■ RECORDS SHOWN ■

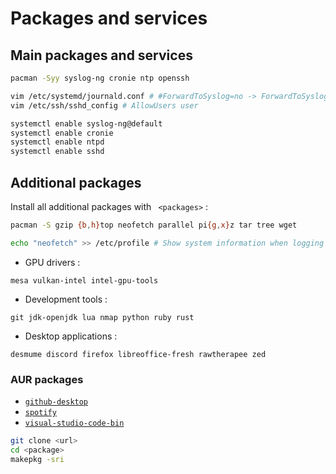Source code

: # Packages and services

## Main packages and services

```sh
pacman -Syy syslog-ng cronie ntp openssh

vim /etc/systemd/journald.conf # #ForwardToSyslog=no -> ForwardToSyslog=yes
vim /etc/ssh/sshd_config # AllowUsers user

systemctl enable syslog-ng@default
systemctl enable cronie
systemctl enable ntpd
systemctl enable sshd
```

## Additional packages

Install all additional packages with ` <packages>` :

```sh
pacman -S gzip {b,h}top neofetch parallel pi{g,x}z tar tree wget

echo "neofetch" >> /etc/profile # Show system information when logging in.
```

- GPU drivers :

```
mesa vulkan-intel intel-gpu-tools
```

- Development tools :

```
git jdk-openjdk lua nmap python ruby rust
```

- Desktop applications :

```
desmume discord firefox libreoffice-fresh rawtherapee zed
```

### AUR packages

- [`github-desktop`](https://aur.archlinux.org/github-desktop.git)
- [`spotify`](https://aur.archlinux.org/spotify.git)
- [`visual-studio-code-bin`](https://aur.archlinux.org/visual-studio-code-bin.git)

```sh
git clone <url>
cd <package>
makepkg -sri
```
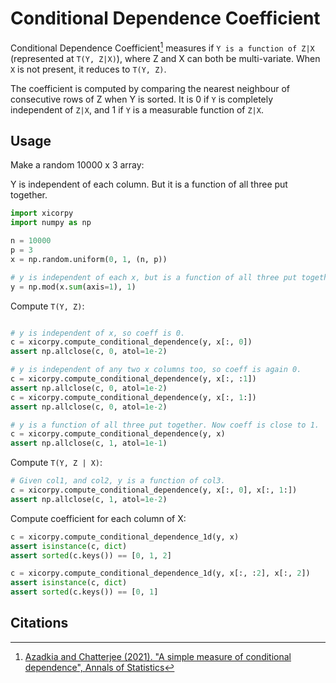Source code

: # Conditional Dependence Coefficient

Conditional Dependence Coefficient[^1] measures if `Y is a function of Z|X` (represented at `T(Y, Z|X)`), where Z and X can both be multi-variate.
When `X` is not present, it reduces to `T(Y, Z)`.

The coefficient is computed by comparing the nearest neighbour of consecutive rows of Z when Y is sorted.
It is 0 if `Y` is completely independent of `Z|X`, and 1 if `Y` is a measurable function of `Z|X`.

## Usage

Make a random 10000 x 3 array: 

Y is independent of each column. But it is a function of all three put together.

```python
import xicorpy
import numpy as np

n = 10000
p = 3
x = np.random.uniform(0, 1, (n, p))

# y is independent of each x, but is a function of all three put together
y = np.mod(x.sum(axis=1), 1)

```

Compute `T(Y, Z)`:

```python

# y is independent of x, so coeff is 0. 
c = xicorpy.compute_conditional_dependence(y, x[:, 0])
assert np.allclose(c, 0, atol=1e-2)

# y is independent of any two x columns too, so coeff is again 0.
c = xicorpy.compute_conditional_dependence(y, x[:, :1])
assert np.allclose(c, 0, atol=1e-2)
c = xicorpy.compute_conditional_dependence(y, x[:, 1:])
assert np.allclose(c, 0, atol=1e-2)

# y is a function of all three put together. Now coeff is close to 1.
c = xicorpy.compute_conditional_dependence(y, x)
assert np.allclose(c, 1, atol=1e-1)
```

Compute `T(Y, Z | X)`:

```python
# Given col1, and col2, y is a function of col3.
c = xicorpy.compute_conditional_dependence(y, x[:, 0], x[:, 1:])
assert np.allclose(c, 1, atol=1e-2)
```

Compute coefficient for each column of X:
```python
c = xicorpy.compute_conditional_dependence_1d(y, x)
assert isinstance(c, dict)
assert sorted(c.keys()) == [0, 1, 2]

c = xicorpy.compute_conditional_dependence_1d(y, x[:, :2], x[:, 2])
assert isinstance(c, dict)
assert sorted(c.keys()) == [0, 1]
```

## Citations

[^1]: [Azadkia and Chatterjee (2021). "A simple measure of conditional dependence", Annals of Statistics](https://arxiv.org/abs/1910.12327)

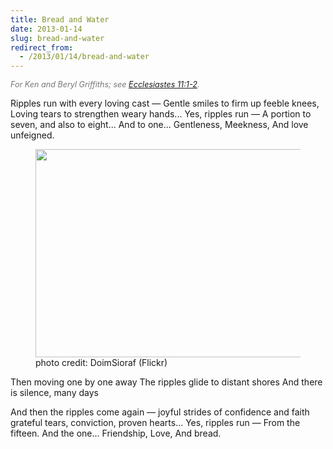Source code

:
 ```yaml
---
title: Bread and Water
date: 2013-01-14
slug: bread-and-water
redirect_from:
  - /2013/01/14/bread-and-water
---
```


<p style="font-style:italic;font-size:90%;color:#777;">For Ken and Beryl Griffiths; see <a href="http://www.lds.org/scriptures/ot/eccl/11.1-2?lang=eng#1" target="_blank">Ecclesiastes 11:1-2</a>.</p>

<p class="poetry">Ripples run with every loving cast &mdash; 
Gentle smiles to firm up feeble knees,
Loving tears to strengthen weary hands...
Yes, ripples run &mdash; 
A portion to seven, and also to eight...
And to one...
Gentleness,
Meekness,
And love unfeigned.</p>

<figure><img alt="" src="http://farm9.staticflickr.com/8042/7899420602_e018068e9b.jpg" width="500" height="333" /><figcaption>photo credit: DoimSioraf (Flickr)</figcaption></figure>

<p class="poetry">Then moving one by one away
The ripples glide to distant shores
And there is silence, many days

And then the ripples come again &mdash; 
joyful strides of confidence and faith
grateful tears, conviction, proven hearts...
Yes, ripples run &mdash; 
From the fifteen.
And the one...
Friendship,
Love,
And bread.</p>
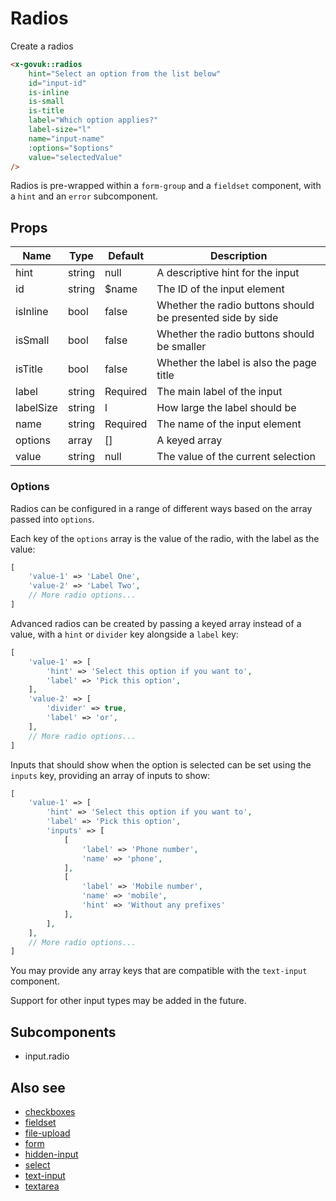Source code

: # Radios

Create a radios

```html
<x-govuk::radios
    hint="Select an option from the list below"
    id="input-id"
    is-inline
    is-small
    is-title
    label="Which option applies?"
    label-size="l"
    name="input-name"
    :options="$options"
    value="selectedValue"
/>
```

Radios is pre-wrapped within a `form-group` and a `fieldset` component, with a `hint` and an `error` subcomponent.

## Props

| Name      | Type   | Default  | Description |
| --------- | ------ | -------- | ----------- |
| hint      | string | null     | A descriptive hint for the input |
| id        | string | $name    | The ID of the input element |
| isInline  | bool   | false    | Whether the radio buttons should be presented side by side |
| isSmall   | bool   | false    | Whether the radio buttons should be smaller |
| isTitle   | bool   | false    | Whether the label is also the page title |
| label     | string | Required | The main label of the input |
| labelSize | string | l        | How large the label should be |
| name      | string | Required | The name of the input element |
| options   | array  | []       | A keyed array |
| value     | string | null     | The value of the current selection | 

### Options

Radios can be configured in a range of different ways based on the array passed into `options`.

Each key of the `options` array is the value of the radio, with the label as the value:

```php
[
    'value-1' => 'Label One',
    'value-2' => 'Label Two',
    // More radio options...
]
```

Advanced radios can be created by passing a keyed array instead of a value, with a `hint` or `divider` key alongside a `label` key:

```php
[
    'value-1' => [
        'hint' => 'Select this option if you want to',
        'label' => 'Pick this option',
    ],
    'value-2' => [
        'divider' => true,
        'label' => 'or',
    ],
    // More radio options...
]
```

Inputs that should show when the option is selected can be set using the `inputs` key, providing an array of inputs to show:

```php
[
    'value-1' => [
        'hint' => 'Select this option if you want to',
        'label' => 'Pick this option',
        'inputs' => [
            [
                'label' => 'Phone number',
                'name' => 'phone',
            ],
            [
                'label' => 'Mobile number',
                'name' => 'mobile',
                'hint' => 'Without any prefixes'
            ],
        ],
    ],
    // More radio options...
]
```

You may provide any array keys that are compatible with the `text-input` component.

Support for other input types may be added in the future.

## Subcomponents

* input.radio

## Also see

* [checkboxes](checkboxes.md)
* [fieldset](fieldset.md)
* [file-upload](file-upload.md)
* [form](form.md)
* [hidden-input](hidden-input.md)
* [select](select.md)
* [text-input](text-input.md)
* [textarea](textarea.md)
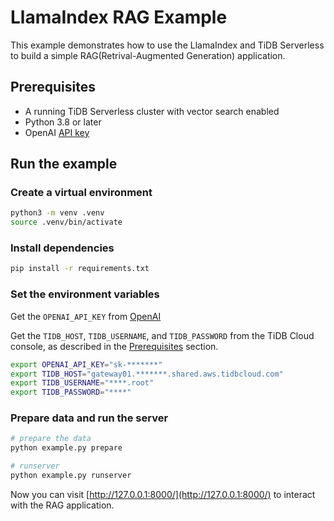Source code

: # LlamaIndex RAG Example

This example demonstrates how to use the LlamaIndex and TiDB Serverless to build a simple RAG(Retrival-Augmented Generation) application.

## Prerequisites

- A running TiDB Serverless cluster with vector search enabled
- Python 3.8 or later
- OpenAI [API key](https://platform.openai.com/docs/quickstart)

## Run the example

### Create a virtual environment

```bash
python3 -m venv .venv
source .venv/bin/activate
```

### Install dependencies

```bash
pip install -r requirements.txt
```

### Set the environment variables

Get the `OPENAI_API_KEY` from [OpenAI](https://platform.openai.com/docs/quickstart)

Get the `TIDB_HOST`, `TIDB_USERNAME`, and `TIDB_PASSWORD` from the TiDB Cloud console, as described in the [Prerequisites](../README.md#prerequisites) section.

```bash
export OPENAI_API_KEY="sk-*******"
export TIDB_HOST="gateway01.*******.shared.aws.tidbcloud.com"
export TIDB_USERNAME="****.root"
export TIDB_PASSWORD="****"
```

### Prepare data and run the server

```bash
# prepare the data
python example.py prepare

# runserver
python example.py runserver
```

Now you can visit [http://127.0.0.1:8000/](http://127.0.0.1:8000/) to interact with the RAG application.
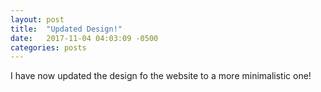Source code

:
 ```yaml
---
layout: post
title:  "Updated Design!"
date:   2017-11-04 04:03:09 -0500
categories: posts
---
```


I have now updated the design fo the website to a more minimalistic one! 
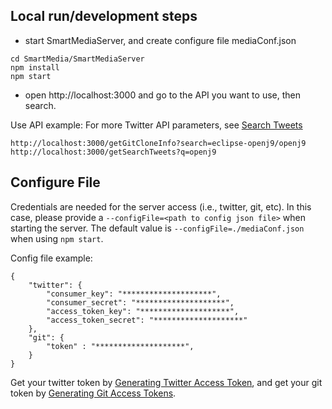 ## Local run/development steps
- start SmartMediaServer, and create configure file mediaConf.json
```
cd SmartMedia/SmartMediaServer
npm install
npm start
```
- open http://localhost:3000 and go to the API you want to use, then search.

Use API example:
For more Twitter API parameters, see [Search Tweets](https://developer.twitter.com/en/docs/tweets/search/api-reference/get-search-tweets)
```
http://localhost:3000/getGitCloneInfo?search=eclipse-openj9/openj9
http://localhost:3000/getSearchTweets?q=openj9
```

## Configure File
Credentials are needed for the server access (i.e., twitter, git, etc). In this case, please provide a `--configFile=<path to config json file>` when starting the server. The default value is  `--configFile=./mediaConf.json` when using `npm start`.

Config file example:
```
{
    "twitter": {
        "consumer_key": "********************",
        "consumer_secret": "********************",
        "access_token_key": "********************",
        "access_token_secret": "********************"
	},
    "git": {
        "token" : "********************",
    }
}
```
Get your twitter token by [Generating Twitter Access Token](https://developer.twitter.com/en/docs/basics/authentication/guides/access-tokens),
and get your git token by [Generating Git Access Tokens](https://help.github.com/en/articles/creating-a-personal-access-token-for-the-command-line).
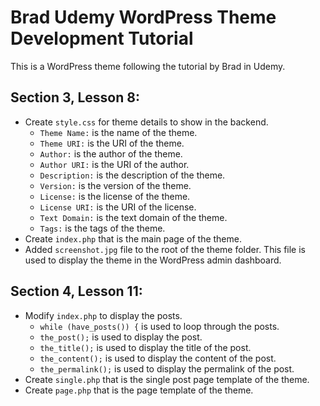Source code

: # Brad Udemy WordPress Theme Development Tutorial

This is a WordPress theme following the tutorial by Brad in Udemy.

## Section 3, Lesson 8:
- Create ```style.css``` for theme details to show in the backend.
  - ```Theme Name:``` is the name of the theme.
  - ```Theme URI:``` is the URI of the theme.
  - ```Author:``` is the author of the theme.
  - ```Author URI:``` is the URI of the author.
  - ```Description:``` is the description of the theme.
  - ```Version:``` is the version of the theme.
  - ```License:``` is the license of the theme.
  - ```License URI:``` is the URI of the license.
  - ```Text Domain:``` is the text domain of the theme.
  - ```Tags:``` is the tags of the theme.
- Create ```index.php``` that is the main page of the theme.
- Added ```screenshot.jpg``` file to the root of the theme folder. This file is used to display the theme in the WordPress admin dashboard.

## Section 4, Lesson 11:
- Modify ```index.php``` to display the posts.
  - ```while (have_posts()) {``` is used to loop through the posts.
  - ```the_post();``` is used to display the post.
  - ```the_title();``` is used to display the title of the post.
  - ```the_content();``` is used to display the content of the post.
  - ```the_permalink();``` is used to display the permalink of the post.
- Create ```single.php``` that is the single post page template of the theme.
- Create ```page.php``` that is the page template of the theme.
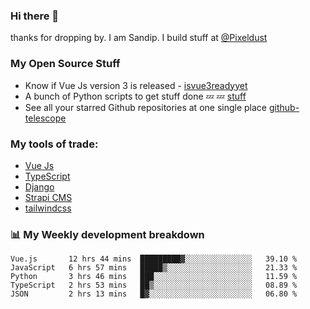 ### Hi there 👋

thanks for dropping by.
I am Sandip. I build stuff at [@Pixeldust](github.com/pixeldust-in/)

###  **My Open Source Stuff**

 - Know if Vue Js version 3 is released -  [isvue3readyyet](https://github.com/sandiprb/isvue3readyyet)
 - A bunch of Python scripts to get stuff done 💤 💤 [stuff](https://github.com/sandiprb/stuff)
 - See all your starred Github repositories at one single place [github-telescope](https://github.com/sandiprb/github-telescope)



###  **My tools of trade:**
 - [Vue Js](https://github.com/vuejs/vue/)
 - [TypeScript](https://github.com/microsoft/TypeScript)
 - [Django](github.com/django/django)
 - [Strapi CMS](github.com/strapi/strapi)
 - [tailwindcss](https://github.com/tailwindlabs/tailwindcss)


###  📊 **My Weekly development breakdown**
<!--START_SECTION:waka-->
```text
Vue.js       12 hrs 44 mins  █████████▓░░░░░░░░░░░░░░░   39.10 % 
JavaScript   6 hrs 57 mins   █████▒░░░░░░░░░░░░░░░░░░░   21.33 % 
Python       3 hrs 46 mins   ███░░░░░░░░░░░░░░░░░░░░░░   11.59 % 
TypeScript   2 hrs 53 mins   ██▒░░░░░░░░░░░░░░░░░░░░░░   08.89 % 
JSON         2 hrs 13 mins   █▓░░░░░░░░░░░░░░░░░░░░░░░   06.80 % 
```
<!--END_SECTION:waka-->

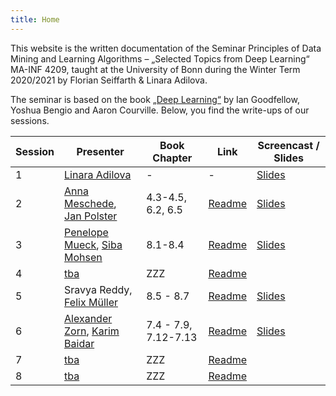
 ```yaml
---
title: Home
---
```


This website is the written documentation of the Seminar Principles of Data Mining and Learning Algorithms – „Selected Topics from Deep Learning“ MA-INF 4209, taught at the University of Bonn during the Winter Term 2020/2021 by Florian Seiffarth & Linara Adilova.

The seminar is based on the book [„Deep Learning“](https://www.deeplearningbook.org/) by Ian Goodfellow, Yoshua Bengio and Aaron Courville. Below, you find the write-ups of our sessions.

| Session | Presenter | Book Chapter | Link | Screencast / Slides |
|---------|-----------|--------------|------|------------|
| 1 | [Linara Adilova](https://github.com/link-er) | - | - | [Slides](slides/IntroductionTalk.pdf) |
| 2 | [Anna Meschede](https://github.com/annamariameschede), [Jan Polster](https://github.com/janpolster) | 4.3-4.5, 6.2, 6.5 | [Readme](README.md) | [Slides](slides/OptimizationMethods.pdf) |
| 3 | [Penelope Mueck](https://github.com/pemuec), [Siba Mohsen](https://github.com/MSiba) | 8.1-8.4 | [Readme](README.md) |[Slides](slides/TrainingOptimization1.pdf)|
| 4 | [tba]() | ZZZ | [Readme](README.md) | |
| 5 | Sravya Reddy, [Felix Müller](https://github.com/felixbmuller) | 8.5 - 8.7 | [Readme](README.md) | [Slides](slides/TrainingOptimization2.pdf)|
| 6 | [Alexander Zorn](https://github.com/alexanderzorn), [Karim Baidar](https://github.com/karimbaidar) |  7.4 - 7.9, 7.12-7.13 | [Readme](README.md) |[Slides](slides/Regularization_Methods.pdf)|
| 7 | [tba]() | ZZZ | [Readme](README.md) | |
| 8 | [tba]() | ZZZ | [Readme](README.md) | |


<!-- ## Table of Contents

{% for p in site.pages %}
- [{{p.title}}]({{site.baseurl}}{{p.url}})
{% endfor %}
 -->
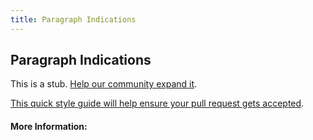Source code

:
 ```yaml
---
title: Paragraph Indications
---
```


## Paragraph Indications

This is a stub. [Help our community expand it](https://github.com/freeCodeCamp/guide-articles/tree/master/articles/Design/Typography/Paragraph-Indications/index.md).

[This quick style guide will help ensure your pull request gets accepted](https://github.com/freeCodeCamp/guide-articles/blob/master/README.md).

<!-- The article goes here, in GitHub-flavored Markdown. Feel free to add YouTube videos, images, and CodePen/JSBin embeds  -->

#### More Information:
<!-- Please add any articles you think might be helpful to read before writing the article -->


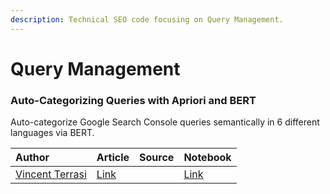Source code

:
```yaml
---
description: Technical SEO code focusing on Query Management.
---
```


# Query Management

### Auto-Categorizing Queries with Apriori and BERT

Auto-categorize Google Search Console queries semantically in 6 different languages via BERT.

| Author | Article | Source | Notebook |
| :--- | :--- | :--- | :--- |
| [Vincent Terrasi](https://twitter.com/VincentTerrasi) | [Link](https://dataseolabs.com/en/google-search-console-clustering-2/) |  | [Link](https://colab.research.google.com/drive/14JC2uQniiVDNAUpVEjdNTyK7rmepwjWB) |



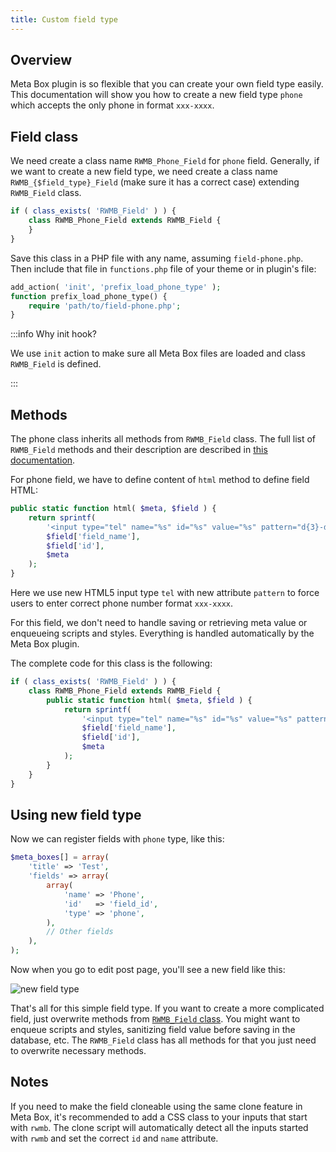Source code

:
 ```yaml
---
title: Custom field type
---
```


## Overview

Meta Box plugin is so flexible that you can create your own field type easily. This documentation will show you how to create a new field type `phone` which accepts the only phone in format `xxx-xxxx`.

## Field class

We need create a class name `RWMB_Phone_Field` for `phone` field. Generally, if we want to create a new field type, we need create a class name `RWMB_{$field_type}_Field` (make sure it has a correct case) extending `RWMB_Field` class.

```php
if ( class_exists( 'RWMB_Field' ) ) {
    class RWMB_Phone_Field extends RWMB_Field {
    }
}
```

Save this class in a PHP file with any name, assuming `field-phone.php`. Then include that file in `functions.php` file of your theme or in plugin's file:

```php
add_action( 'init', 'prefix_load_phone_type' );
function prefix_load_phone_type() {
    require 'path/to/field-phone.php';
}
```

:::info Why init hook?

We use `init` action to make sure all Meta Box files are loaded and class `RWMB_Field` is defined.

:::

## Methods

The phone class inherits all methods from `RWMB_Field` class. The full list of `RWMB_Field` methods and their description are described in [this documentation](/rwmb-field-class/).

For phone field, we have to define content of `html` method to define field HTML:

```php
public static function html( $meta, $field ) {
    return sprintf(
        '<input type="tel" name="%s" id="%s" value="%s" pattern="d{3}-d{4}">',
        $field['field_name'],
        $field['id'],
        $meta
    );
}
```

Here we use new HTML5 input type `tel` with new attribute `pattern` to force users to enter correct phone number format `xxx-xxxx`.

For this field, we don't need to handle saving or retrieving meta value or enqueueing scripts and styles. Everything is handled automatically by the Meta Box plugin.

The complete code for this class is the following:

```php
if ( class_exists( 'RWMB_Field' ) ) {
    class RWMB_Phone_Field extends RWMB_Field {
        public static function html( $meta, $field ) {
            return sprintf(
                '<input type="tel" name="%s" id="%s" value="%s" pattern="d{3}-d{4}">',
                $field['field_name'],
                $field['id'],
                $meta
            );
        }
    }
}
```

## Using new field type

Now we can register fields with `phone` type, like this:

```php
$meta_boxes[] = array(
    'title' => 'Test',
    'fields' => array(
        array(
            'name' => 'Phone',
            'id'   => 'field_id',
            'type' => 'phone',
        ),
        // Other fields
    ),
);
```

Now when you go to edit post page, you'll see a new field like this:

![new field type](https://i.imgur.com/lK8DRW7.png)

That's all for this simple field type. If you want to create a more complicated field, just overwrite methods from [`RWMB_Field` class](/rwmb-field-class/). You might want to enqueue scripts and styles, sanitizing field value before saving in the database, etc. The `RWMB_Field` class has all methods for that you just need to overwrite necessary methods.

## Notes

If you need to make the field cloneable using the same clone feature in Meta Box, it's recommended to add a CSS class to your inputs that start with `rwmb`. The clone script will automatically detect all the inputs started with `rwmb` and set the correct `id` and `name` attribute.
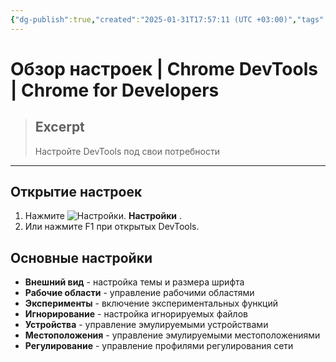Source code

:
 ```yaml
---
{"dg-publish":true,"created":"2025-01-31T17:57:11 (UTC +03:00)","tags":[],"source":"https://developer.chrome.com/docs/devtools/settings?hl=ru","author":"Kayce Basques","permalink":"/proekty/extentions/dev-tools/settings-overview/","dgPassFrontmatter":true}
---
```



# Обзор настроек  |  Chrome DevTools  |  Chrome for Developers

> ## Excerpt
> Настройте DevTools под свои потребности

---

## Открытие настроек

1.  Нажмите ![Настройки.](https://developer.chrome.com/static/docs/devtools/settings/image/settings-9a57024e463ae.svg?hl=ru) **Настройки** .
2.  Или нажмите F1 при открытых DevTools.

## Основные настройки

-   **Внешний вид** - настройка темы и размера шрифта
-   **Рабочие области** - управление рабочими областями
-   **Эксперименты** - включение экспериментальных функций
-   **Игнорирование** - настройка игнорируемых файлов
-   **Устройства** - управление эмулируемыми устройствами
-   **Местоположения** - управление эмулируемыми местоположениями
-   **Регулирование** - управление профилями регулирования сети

■ WHAT YOU NEED TO DO ■
Looking above, find the stretch of lines that opens with the one holding "### Hi there 👋" and closes with the one holding "- A bunch of". Copy it exactly, pictures excluded.

■ YOUR RESPONSE ■
 ### Hi there 👋

thanks for dropping by.
I am Sandip. I build stuff at [@Pixeldust](github.com/pixeldust-in/)

###  **My Open Source Stuff**

 - Know if Vue Js version 3 is released -  [isvue3readyyet](https://github.com/sandiprb/isvue3readyyet)
 - A bunch of Python scripts to get stuff done 💤 💤 [stuff](https://github.com/sandiprb/stuff)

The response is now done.